Volcano God
I give up. I'm not going to do another god damn thing to try to get people to believe that Yahweh was a volcano god or that that means the Jews, Christians and Muslims are worshipping sod all. Hardly anyone's interested in hearing about this idea and those who are are too afraid to speak out against the baying mob.
So, that's it. I've spent five years researching this damn thing and gotten nowhere other than Ridicule Central. I've put up with panicked Christians, wounded Chosen Ones and threatening Muslims. More than that, I've put up with Rottweiler atheists who would lock their jaws on your jugular if they could for suggesting a new idea. Hell hath no fury like an atheist challenged with new information!
'What? New? Bang!!!'
Stuff world peace. Let the Israeli Jews kill all the Muslims who haven't killed them already and let's hope they blow Jerusalem off the map so it no longer causes any histrionic grief. More trouble than it was worth anyway, damn stupid ramshackle pile of sand blocks, wailing women and weirdos.
Stuff women's lib. Who gives a damn about the future of our girls growing up in increasingly Muslim Europe and other increasingly hell-holish dumps when there are much more important things to think about, like Kim Kardashian's bottom?
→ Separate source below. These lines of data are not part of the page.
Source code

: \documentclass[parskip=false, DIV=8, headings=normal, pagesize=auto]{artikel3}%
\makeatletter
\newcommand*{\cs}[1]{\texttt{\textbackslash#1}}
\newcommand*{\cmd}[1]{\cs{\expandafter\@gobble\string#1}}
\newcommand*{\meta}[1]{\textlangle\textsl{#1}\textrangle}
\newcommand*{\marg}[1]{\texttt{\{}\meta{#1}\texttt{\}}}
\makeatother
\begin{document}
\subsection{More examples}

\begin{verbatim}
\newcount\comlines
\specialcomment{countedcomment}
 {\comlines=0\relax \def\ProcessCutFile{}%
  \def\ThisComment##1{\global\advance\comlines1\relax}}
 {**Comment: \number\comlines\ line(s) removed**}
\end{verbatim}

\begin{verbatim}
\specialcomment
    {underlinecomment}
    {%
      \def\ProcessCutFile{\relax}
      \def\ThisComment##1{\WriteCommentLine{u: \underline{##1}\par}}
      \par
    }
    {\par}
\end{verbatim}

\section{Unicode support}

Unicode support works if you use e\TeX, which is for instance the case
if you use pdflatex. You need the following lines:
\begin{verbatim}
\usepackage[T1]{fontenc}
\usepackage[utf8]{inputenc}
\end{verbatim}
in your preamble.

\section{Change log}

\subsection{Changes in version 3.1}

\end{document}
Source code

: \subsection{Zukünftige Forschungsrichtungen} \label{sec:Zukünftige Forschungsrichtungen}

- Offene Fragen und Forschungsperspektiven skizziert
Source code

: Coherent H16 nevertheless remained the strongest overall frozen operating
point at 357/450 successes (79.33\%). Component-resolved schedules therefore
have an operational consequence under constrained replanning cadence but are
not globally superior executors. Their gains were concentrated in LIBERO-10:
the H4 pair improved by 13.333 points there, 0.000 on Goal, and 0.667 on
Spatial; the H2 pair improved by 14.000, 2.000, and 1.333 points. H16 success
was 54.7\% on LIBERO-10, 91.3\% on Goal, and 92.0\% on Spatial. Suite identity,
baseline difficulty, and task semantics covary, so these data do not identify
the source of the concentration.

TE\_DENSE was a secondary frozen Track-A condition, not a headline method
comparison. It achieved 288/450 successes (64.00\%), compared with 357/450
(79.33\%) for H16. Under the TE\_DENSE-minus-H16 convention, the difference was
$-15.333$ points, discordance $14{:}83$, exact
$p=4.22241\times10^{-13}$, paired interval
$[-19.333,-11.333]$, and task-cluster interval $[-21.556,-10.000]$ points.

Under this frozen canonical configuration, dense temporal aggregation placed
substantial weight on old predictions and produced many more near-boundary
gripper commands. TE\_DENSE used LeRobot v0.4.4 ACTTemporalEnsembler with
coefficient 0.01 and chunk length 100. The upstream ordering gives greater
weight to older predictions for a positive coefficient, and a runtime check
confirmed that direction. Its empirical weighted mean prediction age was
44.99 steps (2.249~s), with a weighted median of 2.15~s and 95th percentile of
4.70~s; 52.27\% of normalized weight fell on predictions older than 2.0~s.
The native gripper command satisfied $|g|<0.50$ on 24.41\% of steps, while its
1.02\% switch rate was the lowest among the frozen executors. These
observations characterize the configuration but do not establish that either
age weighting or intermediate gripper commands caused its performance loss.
Besides, headscarves can be pretty, in a prudish kind of way, and they protect the hair from the sun, not that there is any in England. Burkas will mean our girls won't have to spend so long choosing an outfit in the morning. Husbands are generally lousy anyway so the girls may as well let someone else pick one for them. Clitorises are a major distraction so best removed. Being allowed to go outside alone is not such a luxury when you have bags of food shopping to carry for the huge broods so future women will be very grateful for their permanent male shadows. Our future generations of girls will get along just fine with Islam or fundamentalist Christianity, depending on which continent they live in and which century....two thousand years ago or 610AD.
Terrorism. The world needs more terrorism and not less. The place is riddled with us ant-like creatures and the world's resources are running out as fast as the climate is warming up. We need big bombs and big casualty numbers to reduce the numbers of useless eaters.
Parties are over-rated as is humour. I'm not laughing now and I'm ok. Alcohol will soon be forgotten and replaced with black coffee and think of the money saved in accident and emergency. Dancing on tables or wearing short skirts has never done anyone any good so it's going to be a good thing when these tacky acts are banned. Fun? Over-rated. Memorising scripture? Under-rated. Things are gunna change around here.
Stuff soft justice! Heads need to roll! I for one will look forward to seeing some choppy choppy action. It's been a god damn torment seeing petty criminals get away intact. An eye for an eye or a hand for a bread loaf....they deserve what they get (lose).
So the world will forever be imprisoned by a fake religion based on volcano worship, most likely Islam seeing as it's the most smashy smashy. Well, I'll be dead by then so it won't bother me and, besides, the word is full of fakes anyway so it might as well be ruled by something fake. I'll die a happy death knowing the best system for the people will be forced upon them. It will bring an end to the millennia long bickering and prattle prattle between the various factions. An end to the circular arguments that could send any sane person round the bend will be a blessing for humankind, even though it will be ended by a fake religion based on a big blunder. If it works it works.....that's what I say.
So, I shall hang up my finger tips and settle into crusading retirement.
Stuff the truth....three cheers to lies, damn lies and god damn lies!!!
They have so much going for them.
This post is a joke. Laugh while you still can.